By Ron Cowen
Fountainlike jets of hot gas that shoot into the sun’s outer atmosphere may explain why this outlying region is millions of degrees hotter than the sun’s roiling surface — a puzzle that researchers have struggled to explain since they first took the solar corona’s temperature seven decades ago.
The newly discovered jets, too narrow and short-lived to have been seen with older instruments, were imaged in visible light by a high-resolution telescope aboard Japan’s Hinode craft, launched in 2006. Ultraviolet observations with NASA’s recently launched Solar Dynamics Observatory revealed that just seconds after the appearance of the jets in the sun’s chromosphere — the region just above the visible surface — the outer atmosphere, or corona, briefly brightened at temperatures ranging from 100,000 to as high as 2 million kelvins.

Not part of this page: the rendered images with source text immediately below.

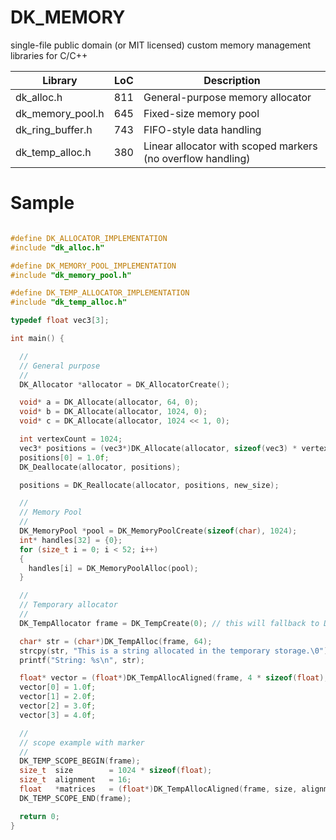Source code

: # DK_MEMORY

single-file public domain (or MIT licensed) custom memory management libraries for C/C++

| Library          | LoC | Description                                                 |
| ---------------- | --- | ----------------------------------------------------------- |
| dk_alloc.h       | 811 | General-purpose memory allocator                            |
| dk_memory_pool.h | 645 | Fixed-size memory pool                                      |
| dk_ring_buffer.h | 743 | FIFO-style data handling                                    |
| dk_temp_alloc.h  | 380 | Linear allocator with scoped markers (no overflow handling) |

# Sample

```c

#define DK_ALLOCATOR_IMPLEMENTATION
#include "dk_alloc.h"

#define DK_MEMORY_POOL_IMPLEMENTATION
#include "dk_memory_pool.h"

#define DK_TEMP_ALLOCATOR_IMPLEMENTATION
#include "dk_temp_alloc.h"

typedef float vec3[3];

int main() {

  //
  // General purpose
  //
  DK_Allocator *allocator = DK_AllocatorCreate();

  void* a = DK_Allocate(allocator, 64, 0);
  void* b = DK_Allocate(allocator, 1024, 0);
  void* c = DK_Allocate(allocator, 1024 << 1, 0);

  int vertexCount = 1024;
  vec3* positions = (vec3*)DK_Allocate(allocator, sizeof(vec3) * vertexCount, 0);
  positions[0] = 1.0f;
  DK_Deallocate(allocator, positions);

  positions = DK_Reallocate(allocator, positions, new_size);

  //
  // Memory Pool
  //
  DK_MemoryPool *pool = DK_MemoryPoolCreate(sizeof(char), 1024);
  int* handles[32] = {0};
  for (size_t i = 0; i < 52; i++)
  {
    handles[i] = DK_MemoryPoolAlloc(pool);
  }

  //
  // Temporary allocator
  //
  DK_TempAllocator frame = DK_TempCreate(0); // this will fallback to DK_TEMP_DEFAULT_SIZE (16MB) by default

  char* str = (char*)DK_TempAlloc(frame, 64);
  strcpy(str, "This is a string allocated in the temporary storage.\0");
  printf("String: %s\n", str);

  float* vector = (float*)DK_TempAllocAligned(frame, 4 * sizeof(float), 16);
  vector[0] = 1.0f;
  vector[1] = 2.0f;
  vector[2] = 3.0f;
  vector[3] = 4.0f;

  //
  // scope example with marker
  //
  DK_TEMP_SCOPE_BEGIN(frame);
  size_t  size        = 1024 * sizeof(float);
  size_t  alignment   = 16;
  float   *matrices   = (float*)DK_TempAllocAligned(frame, size, alignment);
  DK_TEMP_SCOPE_END(frame);

  return 0;
}
```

Although only a small fraction of the jets may carry hot gas, calculations show that the jets can transport enough high-temperature material to keep the corona heated to several million kelvins, says Bart De Pontieu of the Lockheed Martin Solar and Astrophysics Laboratory in Palo Alto, Calif. He and his colleagues describe their findings in the Jan. 7 Science.
“This is an important and startling breakthrough in understanding how the solar corona may be heated, and I am certainly convinced by it,” comments solar researcher Eric Priest of the University of St. Andrews in Scotland.